** EXERCISE INSTRUCTIONS **
When a line in the listing below contains the word "shields", return a copy of that line.
Start of DATA TO PROCESS
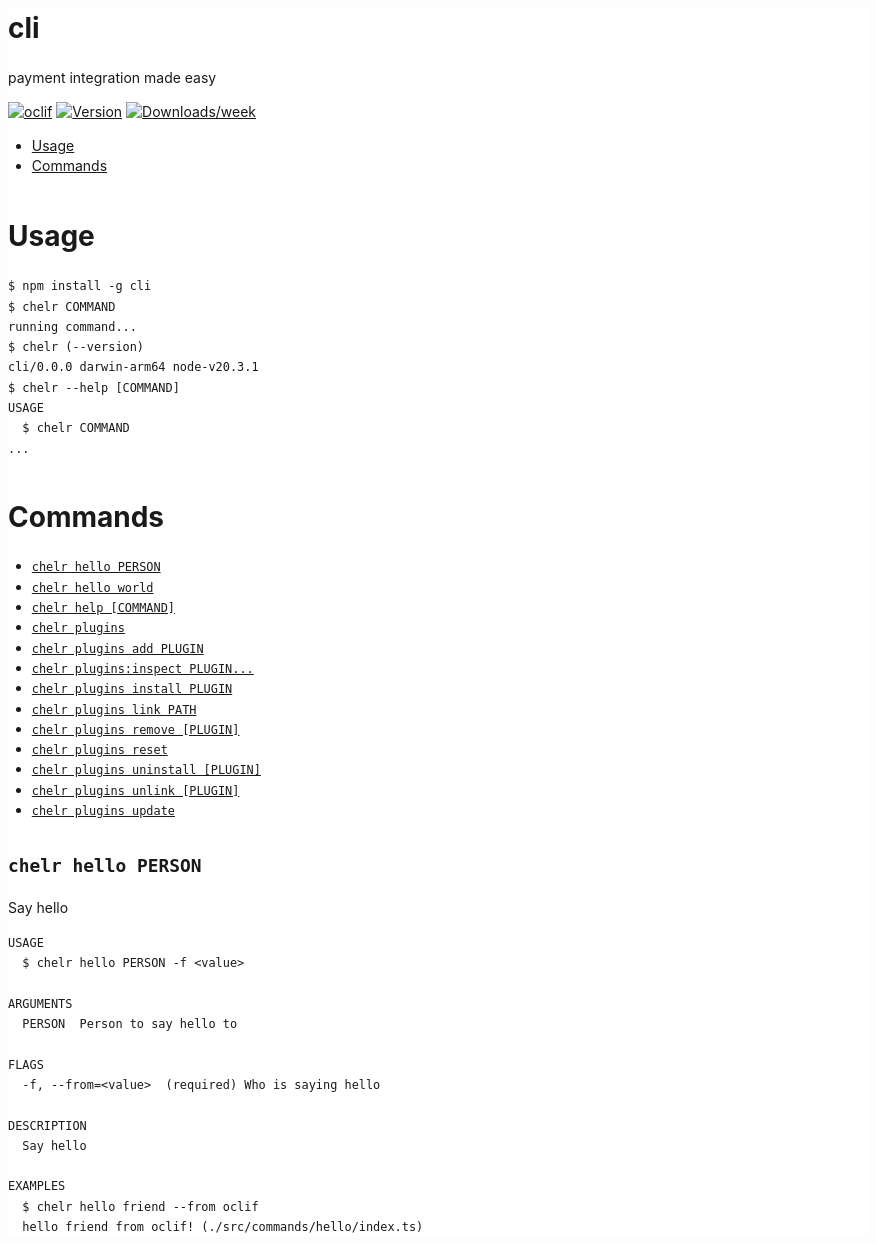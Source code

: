 cli
=================

payment integration made easy


[![oclif](https://img.shields.io/badge/cli-oclif-brightgreen.svg)](https://oclif.io)
[![Version](https://img.shields.io/npm/v/cli.svg)](https://npmjs.org/package/cli)
[![Downloads/week](https://img.shields.io/npm/dw/cli.svg)](https://npmjs.org/package/cli)



* [Usage](#usage)
* [Commands](#commands)

# Usage

```sh-session
$ npm install -g cli
$ chelr COMMAND
running command...
$ chelr (--version)
cli/0.0.0 darwin-arm64 node-v20.3.1
$ chelr --help [COMMAND]
USAGE
  $ chelr COMMAND
...
```

# Commands

* [`chelr hello PERSON`](#chelr-hello-person)
* [`chelr hello world`](#chelr-hello-world)
* [`chelr help [COMMAND]`](#chelr-help-command)
* [`chelr plugins`](#chelr-plugins)
* [`chelr plugins add PLUGIN`](#chelr-plugins-add-plugin)
* [`chelr plugins:inspect PLUGIN...`](#chelr-pluginsinspect-plugin)
* [`chelr plugins install PLUGIN`](#chelr-plugins-install-plugin)
* [`chelr plugins link PATH`](#chelr-plugins-link-path)
* [`chelr plugins remove [PLUGIN]`](#chelr-plugins-remove-plugin)
* [`chelr plugins reset`](#chelr-plugins-reset)
* [`chelr plugins uninstall [PLUGIN]`](#chelr-plugins-uninstall-plugin)
* [`chelr plugins unlink [PLUGIN]`](#chelr-plugins-unlink-plugin)
* [`chelr plugins update`](#chelr-plugins-update)

## `chelr hello PERSON`

Say hello

```
USAGE
  $ chelr hello PERSON -f <value>

ARGUMENTS
  PERSON  Person to say hello to

FLAGS
  -f, --from=<value>  (required) Who is saying hello

DESCRIPTION
  Say hello

EXAMPLES
  $ chelr hello friend --from oclif
  hello friend from oclif! (./src/commands/hello/index.ts)
```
End of DATA TO PROCESS
** WORKED SOLUTION **
[![oclif](https://img.shields.io/badge/cli-oclif-brightgreen.svg)](https://oclif.io)
[![Version](https://img.shields.io/npm/v/cli.svg)](https://npmjs.org/package/cli)
[![Downloads/week](https://img.shields.io/npm/dw/cli.svg)](https://npmjs.org/package/cli)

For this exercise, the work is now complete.